O juiz Stefan Oliveira Ladislau, da Vara Única da Comarca de Piracuruca, absolveu Mario Roberto Bezerra Correia, conhecido como Nino, da acusação de homicídio contra o empresário Janes Cavalcante Castro. Nino é apontado como mandante do assassinato do empresário, ocorrido em 2020, em Parnaíba, litoral do Piauí.
A decisão é do dia 18 de agosto. Para o magistrado, apesar das provas apresentadas pela Polícia Civil, em um extenso inquérito policial, não consta nos autos a participação do homem, cabendo, portanto, segundo seu julgamento, a absolvição sumária.
Stefan Oliveira Ladislau afirmou que houve uma "narrativa fracionada dos fatos criminosos imputados ao acusado" e, por fim, que não houve indícios suficientes que apontassem para autoria/participação de Mario Roberto Correia no crime.
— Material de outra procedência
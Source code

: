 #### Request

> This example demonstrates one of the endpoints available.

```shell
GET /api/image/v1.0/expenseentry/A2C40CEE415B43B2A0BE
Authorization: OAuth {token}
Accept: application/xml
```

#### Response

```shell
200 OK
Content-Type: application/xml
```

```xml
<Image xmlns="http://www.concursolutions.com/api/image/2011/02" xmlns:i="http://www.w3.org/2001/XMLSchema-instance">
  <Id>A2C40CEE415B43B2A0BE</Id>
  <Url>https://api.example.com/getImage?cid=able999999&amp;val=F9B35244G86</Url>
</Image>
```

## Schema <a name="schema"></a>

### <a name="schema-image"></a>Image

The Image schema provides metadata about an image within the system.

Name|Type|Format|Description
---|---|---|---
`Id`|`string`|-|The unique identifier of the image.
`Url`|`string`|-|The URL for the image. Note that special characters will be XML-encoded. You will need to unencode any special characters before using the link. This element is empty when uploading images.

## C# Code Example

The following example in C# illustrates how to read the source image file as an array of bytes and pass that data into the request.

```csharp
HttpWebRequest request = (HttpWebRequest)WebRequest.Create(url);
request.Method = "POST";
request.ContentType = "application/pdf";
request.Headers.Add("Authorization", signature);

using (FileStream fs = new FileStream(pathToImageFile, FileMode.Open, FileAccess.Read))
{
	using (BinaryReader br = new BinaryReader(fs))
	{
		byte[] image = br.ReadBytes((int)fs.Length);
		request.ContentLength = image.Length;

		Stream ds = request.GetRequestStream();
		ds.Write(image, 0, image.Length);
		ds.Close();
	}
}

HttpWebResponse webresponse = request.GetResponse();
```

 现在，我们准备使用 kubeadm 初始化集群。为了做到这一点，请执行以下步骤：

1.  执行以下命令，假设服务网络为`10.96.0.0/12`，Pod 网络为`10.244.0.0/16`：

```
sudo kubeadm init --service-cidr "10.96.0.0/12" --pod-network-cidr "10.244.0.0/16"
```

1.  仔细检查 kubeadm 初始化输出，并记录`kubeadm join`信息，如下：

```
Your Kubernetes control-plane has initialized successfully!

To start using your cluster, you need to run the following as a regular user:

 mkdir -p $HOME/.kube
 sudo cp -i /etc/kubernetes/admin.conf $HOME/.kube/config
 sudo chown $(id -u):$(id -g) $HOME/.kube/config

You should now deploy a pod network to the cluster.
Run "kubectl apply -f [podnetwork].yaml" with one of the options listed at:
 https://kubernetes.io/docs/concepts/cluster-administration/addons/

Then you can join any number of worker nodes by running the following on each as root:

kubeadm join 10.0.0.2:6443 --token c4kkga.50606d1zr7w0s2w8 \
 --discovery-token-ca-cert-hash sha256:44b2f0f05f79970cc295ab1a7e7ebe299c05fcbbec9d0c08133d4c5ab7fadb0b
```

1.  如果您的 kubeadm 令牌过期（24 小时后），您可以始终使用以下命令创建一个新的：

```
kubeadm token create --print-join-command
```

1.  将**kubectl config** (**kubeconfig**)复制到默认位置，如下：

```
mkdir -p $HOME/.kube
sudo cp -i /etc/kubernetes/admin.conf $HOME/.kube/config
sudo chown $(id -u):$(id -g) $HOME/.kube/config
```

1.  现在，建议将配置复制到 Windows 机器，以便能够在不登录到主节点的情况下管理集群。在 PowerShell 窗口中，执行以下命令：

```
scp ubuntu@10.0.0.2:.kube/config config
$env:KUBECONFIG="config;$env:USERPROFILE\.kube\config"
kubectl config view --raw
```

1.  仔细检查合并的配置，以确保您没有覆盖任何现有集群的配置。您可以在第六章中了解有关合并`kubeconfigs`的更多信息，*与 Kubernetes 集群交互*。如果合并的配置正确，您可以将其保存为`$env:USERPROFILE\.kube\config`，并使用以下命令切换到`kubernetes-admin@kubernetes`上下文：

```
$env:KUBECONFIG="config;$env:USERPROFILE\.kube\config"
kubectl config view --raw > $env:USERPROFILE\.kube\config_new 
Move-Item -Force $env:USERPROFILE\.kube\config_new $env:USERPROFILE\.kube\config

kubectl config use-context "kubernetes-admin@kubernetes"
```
Segundo a Polícia Civil, Mário Roberto foi o mandante do crime e teria pago R$ 200 mil pelo assassinato do empresário. A investigação cita um comprovante de depósito para José Robervan Araújo, um dos envolvidos no crime, encontrado na casa de Mário Roberto.
“O comprovante foi feito antes do crime, no valor de R$ 8 mil. Não é o valor total, só para que os criminosos pudessem se locomover, se hospedar, se alimentar. E comprova a participação deles e a ligação entre eles”, afirmou o delegado Rodrigo Luna, na época.
Ainda conforme a polícia, o homicídio de Janes Castro teria sido encomendado porque ele teria dívidas com os envolvidos no crime. A investigação indicou que os R$ 200 mil foram pagos por Mario Roberto a Evandro Tenório, como remuneração pela execução do empresário.
Na decisão em que absolveu Mario Roberto, o juiz Stefan Oliveira Ladislau julgou desnecessário o andamento da ação penal contra Mario Roberto com base "única e tão somente em ligações telefônicas (das quais não se tem conhecimento de seu conteúdo), comprovante de depósito bancário de R$ 8 mil, encontrado no apartamento do acusado, e contato do acusado com pessoa denunciada".
Conduta de juiz é apurada pela Corregedoria
A Corregedoria Geral de Justiça do Estado do Piauí investiga a conduta de Stefan Oliveira Ladislau por não aplicar medidas cautelares, como quebras de sigilo e interceptações telefônicas, durante o processo judicial que apura a morte de Janes Castro.
A investigação teve início após denúncia do Ministério Público do Piauí (MPPI), assinada em dezembro de 2022, pelo promotor da 5ª Promotoria de Justiça de Parnaíba, Rômulo Paulo Cordão.
Segundo ele, após os três juízes de Parnaíba se autodeclararem suspeitos para presidirem a ação penal, o caso deveria ser presidido para magistrados dos municípios de Luís Correia, Cocal e Buriti dos Lopes. Contudo, o caso foi repassado para o juiz da Comarca de Piracuruca.
Conforme denúncia, o juiz passou a presidir a ação penal em março de 2022 e, desde então, estaria, segundo o promotor, agindo com resistência às representações feitas pela polícia.
Segundo a denúncia do Ministério Público, o magistrado indeferiu medidas cautelares imprescindíveis à continuidade das investigações. O órgão citou ainda não ter sido informado sobre uma audiência que resultou na soltura de Mário Roberto Correia, apontado como mandante do crime.
Conforme o promotor Rômulo Cordão, o magistrado "assume papel substitutivo em relação ao acusador, confrontando o sistema acusatório, a imparcialidade e a paridade de armas.